ENTRIES PROVIDED Block Start

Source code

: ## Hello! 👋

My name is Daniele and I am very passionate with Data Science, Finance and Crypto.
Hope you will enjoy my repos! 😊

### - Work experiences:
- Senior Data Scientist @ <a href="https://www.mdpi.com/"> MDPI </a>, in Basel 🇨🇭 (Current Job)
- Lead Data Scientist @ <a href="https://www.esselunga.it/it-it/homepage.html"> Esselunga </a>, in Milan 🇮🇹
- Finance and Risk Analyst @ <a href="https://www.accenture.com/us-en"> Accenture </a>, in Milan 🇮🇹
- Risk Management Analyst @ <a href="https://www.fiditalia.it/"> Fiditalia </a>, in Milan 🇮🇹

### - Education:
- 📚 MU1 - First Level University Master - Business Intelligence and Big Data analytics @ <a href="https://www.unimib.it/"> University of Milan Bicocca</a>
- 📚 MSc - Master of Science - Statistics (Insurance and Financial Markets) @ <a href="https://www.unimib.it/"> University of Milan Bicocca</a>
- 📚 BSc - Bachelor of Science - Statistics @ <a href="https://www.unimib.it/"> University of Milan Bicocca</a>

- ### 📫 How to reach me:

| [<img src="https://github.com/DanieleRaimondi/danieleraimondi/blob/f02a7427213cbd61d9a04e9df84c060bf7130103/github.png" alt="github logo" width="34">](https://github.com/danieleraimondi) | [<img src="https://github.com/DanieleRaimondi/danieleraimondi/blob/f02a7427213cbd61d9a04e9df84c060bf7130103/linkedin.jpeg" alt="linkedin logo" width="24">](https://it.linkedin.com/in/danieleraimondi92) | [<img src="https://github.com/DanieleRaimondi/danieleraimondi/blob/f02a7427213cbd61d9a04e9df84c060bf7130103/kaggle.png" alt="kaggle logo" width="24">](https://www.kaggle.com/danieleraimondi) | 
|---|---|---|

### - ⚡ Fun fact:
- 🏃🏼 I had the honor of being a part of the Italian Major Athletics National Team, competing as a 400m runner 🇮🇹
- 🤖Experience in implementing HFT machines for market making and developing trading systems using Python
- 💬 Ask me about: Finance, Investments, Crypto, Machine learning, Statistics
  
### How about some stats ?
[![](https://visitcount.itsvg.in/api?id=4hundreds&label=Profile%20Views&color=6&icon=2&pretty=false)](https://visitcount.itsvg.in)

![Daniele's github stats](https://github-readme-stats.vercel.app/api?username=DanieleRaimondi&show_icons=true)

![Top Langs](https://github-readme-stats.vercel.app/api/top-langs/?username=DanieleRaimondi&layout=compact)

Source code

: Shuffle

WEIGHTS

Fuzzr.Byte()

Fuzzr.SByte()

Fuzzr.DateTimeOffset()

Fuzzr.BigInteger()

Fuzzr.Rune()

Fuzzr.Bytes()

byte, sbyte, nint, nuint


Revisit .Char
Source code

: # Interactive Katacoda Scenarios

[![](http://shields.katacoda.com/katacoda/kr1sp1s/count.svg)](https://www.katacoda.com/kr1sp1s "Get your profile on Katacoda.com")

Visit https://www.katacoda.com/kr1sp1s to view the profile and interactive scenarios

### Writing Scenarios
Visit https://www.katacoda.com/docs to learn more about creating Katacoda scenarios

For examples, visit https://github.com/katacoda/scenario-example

ENTRIES PROVIDED Block End

### WHAT YOU HAVE TO DO
Output the entire listing precisely as it stands.

### RESULT
Source code

: ## Hello! 👋

My name is Daniele and I am very passionate with Data Science, Finance and Crypto.
Hope you will enjoy my repos! 😊

### - Work experiences:
- Senior Data Scientist @ <a href="https://www.mdpi.com/"> MDPI </a>, in Basel 🇨🇭 (Current Job)
- Lead Data Scientist @ <a href="https://www.esselunga.it/it-it/homepage.html"> Esselunga </a>, in Milan 🇮🇹
- Finance and Risk Analyst @ <a href="https://www.accenture.com/us-en"> Accenture </a>, in Milan 🇮🇹
- Risk Management Analyst @ <a href="https://www.fiditalia.it/"> Fiditalia </a>, in Milan 🇮🇹

### - Education:
- 📚 MU1 - First Level University Master - Business Intelligence and Big Data analytics @ <a href="https://www.unimib.it/"> University of Milan Bicocca</a>
- 📚 MSc - Master of Science - Statistics (Insurance and Financial Markets) @ <a href="https://www.unimib.it/"> University of Milan Bicocca</a>
- 📚 BSc - Bachelor of Science - Statistics @ <a href="https://www.unimib.it/"> University of Milan Bicocca</a>

- ### 📫 How to reach me:

| [<img src="https://github.com/DanieleRaimondi/danieleraimondi/blob/f02a7427213cbd61d9a04e9df84c060bf7130103/github.png" alt="github logo" width="34">](https://github.com/danieleraimondi) | [<img src="https://github.com/DanieleRaimondi/danieleraimondi/blob/f02a7427213cbd61d9a04e9df84c060bf7130103/linkedin.jpeg" alt="linkedin logo" width="24">](https://it.linkedin.com/in/danieleraimondi92) | [<img src="https://github.com/DanieleRaimondi/danieleraimondi/blob/f02a7427213cbd61d9a04e9df84c060bf7130103/kaggle.png" alt="kaggle logo" width="24">](https://www.kaggle.com/danieleraimondi) | 
|---|---|---|

### - ⚡ Fun fact:
- 🏃🏼 I had the honor of being a part of the Italian Major Athletics National Team, competing as a 400m runner 🇮🇹
- 🤖Experience in implementing HFT machines for market making and developing trading systems using Python
- 💬 Ask me about: Finance, Investments, Crypto, Machine learning, Statistics
  
### How about some stats ?
[![](https://visitcount.itsvg.in/api?id=4hundreds&label=Profile%20Views&color=6&icon=2&pretty=false)](https://visitcount.itsvg.in)

![Daniele's github stats](https://github-readme-stats.vercel.app/api?username=DanieleRaimondi&show_icons=true)

![Top Langs](https://github-readme-stats.vercel.app/api/top-langs/?username=DanieleRaimondi&layout=compact)

Source code

: Shuffle

WEIGHTS

Fuzzr.Byte()

Fuzzr.SByte()

Fuzzr.DateTimeOffset()

Fuzzr.BigInteger()

Fuzzr.Rune()

Fuzzr.Bytes()

byte, sbyte, nint, nuint


Revisit .Char
Source code

: # Interactive Katacoda Scenarios

[![](http://shields.katacoda.com/katacoda/kr1sp1s/count.svg)](https://www.katacoda.com/kr1sp1s "Get your profile on Katacoda.com")

Visit https://www.katacoda.com/kr1sp1s to view the profile and interactive scenarios

### Writing Scenarios
Visit https://www.katacoda.com/docs to learn more about creating Katacoda scenarios

For examples, visit https://github.com/katacoda/scenario-example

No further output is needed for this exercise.